SUPPLIED INFORMATION:

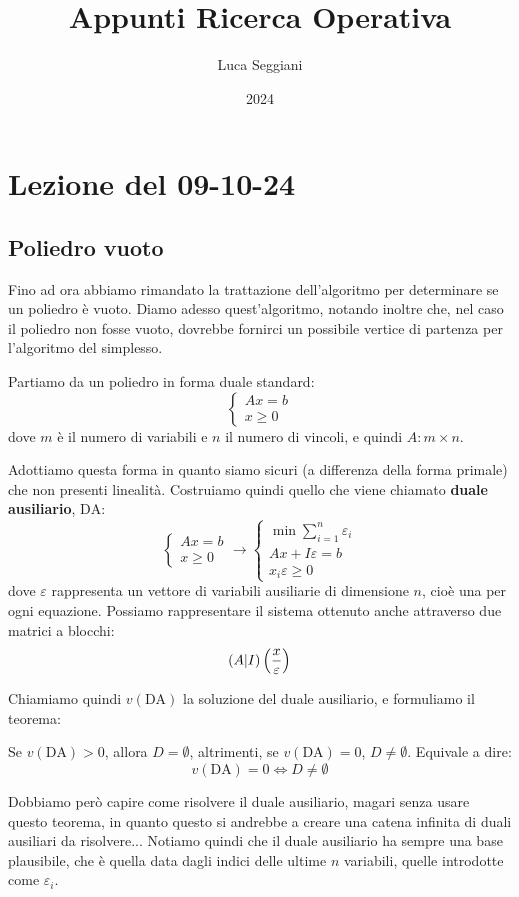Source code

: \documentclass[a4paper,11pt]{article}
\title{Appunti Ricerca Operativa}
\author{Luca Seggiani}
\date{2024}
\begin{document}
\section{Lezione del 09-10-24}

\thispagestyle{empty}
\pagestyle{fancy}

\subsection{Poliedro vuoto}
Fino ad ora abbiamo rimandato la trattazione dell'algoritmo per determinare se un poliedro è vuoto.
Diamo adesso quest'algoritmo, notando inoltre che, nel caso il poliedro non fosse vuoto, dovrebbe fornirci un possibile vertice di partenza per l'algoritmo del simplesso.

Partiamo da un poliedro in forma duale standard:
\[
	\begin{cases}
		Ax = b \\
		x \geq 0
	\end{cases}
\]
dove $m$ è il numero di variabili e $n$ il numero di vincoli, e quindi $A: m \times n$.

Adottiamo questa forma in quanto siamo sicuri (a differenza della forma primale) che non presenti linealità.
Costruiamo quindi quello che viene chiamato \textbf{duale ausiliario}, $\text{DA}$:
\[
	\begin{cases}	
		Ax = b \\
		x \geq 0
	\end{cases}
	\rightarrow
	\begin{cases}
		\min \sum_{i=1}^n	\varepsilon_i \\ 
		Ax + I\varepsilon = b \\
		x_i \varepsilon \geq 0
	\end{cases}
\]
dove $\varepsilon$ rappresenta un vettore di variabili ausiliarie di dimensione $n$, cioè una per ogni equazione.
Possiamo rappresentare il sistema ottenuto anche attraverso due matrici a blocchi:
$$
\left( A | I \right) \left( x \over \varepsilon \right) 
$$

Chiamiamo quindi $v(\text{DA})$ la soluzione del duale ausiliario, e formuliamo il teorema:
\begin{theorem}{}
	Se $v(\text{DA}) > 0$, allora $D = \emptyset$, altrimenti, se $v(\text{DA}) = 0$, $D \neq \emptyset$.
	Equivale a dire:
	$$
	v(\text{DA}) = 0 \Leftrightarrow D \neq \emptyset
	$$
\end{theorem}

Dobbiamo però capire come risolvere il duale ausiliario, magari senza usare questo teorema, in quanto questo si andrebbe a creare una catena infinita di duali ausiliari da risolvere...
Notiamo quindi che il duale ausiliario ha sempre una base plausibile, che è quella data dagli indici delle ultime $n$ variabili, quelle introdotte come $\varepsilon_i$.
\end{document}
--
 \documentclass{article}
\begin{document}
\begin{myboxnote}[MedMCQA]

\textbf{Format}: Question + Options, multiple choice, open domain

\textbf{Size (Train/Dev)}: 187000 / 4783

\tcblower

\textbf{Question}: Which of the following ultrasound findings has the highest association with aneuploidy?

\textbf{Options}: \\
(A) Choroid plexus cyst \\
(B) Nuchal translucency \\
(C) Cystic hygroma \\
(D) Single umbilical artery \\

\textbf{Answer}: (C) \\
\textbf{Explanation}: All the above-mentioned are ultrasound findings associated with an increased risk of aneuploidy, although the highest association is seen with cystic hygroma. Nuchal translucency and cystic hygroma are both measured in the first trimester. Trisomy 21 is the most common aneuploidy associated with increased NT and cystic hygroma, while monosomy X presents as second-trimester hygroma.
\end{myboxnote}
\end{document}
---
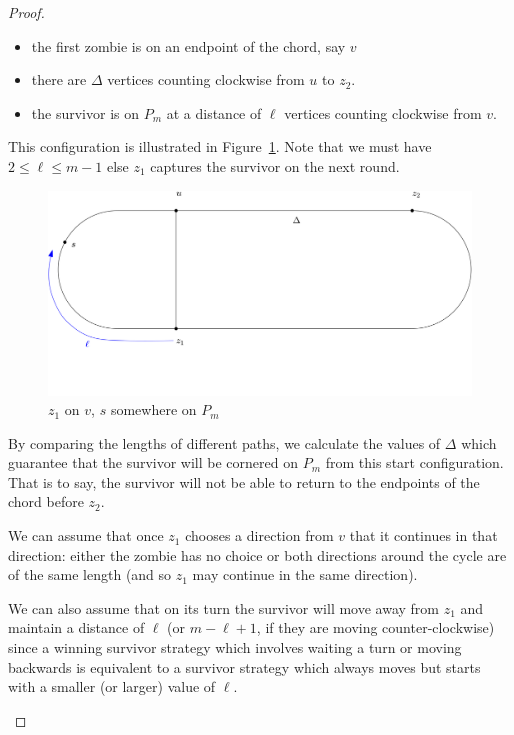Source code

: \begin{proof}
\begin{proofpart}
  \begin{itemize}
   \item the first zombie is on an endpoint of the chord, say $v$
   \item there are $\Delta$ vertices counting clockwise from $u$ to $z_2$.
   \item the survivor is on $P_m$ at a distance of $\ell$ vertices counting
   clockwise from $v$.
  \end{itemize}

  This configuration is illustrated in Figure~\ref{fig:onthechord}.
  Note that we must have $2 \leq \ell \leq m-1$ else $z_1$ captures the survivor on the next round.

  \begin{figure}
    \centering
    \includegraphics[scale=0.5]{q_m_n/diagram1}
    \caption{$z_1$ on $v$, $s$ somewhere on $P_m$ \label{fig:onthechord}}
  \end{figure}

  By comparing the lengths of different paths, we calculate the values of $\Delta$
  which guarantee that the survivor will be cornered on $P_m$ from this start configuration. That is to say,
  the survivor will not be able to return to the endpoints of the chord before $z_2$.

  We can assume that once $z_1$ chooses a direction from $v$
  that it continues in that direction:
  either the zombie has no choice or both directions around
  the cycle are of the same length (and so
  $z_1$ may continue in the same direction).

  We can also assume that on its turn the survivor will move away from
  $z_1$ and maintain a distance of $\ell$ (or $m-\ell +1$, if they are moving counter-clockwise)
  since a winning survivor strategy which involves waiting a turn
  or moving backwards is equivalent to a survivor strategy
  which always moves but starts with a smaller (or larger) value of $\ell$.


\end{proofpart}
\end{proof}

DESCRIPTION OF THE TASK: The response must contain every line from the listing above in which the string "configuration" appears.

FINISHED TASK:
  This configuration is illustrated in Figure~\ref{fig:onthechord}.
  which guarantee that the survivor will be cornered on $P_m$ from this start configuration. That is to say,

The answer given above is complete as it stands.